Os 1% mais ricos acumulam quase o dobro da riqueza dos demais
POR ISABELLA ARRIA. Pela primeira vez num quarto de século, o mundo experimenta o aumento simultâneo da riqueza extrema e a pobreza: os 1% mais ricos acumulam quase dois terços da nova riqueza gerada desde 2020 a nível mundial (42 biliões de dólares), quase o dobro dos 99% restantes da humanidade.
LONDRES – Pela primeira vez num quarto de século, o mundo experimenta o aumento simultâneo da riqueza extrema e a pobreza: os 1% mais ricos acumulam quase dois terços da nova riqueza gerada desde 2020 ao nível mundial (42 biliões de dólares), quase o dobro dos 99% restantes da humanidade.

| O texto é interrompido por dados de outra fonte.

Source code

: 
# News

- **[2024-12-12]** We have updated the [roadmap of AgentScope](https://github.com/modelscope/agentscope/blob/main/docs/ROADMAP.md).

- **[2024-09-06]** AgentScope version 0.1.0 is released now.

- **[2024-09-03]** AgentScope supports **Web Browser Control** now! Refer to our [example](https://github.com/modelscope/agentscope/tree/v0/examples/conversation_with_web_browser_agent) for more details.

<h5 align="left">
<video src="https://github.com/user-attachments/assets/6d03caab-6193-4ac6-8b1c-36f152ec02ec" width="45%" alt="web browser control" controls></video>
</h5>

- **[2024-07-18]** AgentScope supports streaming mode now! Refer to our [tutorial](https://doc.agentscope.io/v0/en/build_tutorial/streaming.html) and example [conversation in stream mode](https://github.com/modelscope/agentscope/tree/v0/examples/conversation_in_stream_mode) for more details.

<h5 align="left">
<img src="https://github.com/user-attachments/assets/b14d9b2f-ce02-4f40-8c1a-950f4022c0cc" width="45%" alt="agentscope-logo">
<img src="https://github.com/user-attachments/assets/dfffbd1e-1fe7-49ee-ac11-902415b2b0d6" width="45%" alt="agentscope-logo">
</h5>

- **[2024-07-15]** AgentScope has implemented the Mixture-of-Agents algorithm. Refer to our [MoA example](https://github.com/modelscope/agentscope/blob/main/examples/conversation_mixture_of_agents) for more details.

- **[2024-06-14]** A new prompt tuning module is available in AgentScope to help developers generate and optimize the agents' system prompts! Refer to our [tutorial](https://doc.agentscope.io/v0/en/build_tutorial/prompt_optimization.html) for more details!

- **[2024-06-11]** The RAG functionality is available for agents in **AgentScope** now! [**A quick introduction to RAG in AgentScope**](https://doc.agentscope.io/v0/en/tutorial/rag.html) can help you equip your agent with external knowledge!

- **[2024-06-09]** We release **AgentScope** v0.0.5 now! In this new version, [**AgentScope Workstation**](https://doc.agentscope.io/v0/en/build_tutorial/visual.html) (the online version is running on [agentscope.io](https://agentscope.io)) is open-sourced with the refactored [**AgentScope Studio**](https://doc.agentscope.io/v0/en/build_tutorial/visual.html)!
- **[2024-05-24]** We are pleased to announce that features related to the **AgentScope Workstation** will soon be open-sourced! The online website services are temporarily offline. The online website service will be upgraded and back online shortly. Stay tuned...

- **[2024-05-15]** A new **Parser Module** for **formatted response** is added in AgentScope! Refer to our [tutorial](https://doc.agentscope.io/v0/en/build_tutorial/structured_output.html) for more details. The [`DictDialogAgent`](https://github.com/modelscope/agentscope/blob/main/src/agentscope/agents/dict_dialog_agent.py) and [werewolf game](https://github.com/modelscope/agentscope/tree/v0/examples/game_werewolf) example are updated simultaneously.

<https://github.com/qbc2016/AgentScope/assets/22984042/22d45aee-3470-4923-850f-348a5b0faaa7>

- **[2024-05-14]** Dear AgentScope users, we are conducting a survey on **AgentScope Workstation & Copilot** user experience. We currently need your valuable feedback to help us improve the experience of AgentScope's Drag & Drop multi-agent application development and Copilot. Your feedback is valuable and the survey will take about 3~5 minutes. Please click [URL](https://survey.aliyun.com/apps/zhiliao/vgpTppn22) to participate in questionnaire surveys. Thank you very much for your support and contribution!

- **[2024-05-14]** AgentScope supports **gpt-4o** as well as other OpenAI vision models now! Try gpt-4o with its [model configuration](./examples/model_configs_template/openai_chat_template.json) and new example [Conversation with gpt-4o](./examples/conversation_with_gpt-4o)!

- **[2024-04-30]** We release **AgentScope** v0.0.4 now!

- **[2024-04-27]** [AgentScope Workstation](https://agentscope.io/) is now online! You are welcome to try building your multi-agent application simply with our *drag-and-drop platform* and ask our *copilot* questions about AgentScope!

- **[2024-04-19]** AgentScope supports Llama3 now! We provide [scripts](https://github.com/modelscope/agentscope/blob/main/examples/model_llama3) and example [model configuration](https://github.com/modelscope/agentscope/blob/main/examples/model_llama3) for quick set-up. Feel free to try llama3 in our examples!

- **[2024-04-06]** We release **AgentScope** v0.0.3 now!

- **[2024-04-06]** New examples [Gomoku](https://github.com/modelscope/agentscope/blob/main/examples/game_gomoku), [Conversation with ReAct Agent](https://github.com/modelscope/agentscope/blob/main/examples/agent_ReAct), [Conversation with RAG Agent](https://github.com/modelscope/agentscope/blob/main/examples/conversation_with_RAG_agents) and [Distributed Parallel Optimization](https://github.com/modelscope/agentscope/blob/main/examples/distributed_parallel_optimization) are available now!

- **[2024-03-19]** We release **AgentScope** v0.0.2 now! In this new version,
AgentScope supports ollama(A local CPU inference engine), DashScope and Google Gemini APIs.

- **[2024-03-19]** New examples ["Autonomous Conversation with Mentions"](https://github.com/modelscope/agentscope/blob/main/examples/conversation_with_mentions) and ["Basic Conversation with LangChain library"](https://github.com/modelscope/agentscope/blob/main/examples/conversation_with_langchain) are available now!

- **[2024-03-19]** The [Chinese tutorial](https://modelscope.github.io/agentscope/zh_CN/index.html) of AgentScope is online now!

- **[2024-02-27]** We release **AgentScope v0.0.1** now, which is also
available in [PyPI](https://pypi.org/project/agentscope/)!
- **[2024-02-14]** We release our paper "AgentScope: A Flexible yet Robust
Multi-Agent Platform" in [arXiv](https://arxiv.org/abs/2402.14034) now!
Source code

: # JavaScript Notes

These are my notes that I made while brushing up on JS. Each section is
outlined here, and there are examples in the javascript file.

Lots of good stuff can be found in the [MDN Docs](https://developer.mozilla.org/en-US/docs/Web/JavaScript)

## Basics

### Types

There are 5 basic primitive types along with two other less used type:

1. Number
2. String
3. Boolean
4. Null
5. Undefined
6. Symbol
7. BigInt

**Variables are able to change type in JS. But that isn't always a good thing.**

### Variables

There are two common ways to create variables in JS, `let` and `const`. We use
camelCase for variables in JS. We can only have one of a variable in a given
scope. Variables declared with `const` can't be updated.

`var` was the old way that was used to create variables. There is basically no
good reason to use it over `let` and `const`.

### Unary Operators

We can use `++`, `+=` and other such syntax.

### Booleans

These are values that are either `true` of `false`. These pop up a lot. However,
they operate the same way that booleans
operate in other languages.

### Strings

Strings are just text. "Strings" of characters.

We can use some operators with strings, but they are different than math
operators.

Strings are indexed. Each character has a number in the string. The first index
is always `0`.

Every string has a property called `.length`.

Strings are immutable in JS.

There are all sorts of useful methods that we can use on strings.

Durante a última década, os super-ricos apoderaram-se de 50% da nova riqueza gerada, e as suas fortunas crescem a uma taxa de 2,7 bilhões de dólares por dia, enquanto mais de 1,7 bilhões de trabalhadores vivem em países onde a inflação avança sobre os salários.
Impostos mais elevados sobre os super-ricos e as grandes empresas são uma saída para as múltiplas crises que o mundo enfrenta atualmente, diz um novo relatório da ONG Oxfam: The Richest Man’s Law (A Lei do Homem Mais Rico).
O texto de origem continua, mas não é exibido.